With a new programming language coming out every other day, it may be worthwhile to take a step back and point out past mistakes of past languages and try to learn from them. I consider Delphi, using Objective Pascal as the language, to be a great case study since it does (did?) so many things poorly.

It may be the first toolset/language many people were exposed to and remember it as the productive and easy-to-use complete toolset with rapid GUI development with drag-and-drop. But with it lacking basic toolsets such as decent containers, lacking a proper layout system, aging IDE, poor documentation, missing MVC concepts, etc, I find that its internal toolset these days is extremely prohibitive for making any slightly non-trivial applications without having to manually create another entirely new set of libraries. Even the maintenance of legacy applications utilizing it is bothersome since they, in my personal experience, have generally relied almost exclusively on the drag-and-drop functionality and the base tools and eventually may have resulted a difficult to maintain hodgepodge of ui, models, and everything else logic.

Most of my comments are aimed mainly at the libraries and the toolkit that is shipped, but the underlying language itself also needs to be discussed and the so many things it does poorly.
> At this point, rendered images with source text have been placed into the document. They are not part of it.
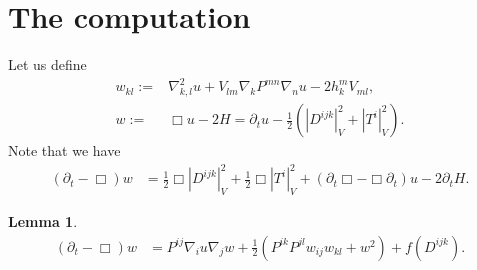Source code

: \documentclass{amsart}
\newtheorem{lemma}[theorem]{Lemma}
\theoremstyle{definition}
\theoremstyle{remark}
\numberwithin{equation}{section}
\begin{document}
\section{The computation}
Let us define
\begin{align*}
w_{kl}:=&\nabla^2_{k,l}u+V_{lm}\nabla_kP^{mn}\nabla_nu-2h_k^mV_{ml},\\
w:=&\Box u-2H=\partial_tu-\frac{1}{2}\left(\left|D^{ijk}\right|^2_V+\left|T^i\right|_V^2\right).
\end{align*}
Note that we have
\begin{align*}
(\partial_t-\Box)w
&= \frac{1}{2}\Box\left|D^{ijk}\right|^2_V+\frac{1}{2}\Box\left|T^i\right|_V^2+(\partial_t \Box-\Box\partial_t) u-2\partial_tH.
\end{align*}
\begin{lemma}
\begin{align*}
(\partial_t-\Box)w&=P^{ij}\nabla_i u\nabla_j w+ \frac{1}{2}\left(P^{ik}P^{jl}w_{ij}w_{kl}+w^2\right)+f(D^{ijk}).\\
\end{align*}
\end{lemma}
\end{document}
With that in mind, it is worth pointing out that to this very day there remain some avid proponents of the language/framework, and there is even a Lazarus open-source project, which I presume from the name, means to bring it back from the dead. The goal of this post is therefore not to argue whether Delphi is good or bad, but to strictly restrict to many of its deficiencies with the hope that they are not repeated in other languages and frameworks.

Language

The primary goal of a programming language is to let the developer express ideas clearly without causing a hinderance with inconsistencies and poor design choices. I find Objective Pascal to be riddled with inconsistencies and unexpected behavior.

Libraries, IDE, and 3rd party vendors

These have real consequences leading to, for example, some of the community or the vendor itself not knowing how to accomplish basic tasks without using their drag-n-drop and GUI, or countless times top answers on StackOverflow regarding non-gui related tasks being answered involving Forms.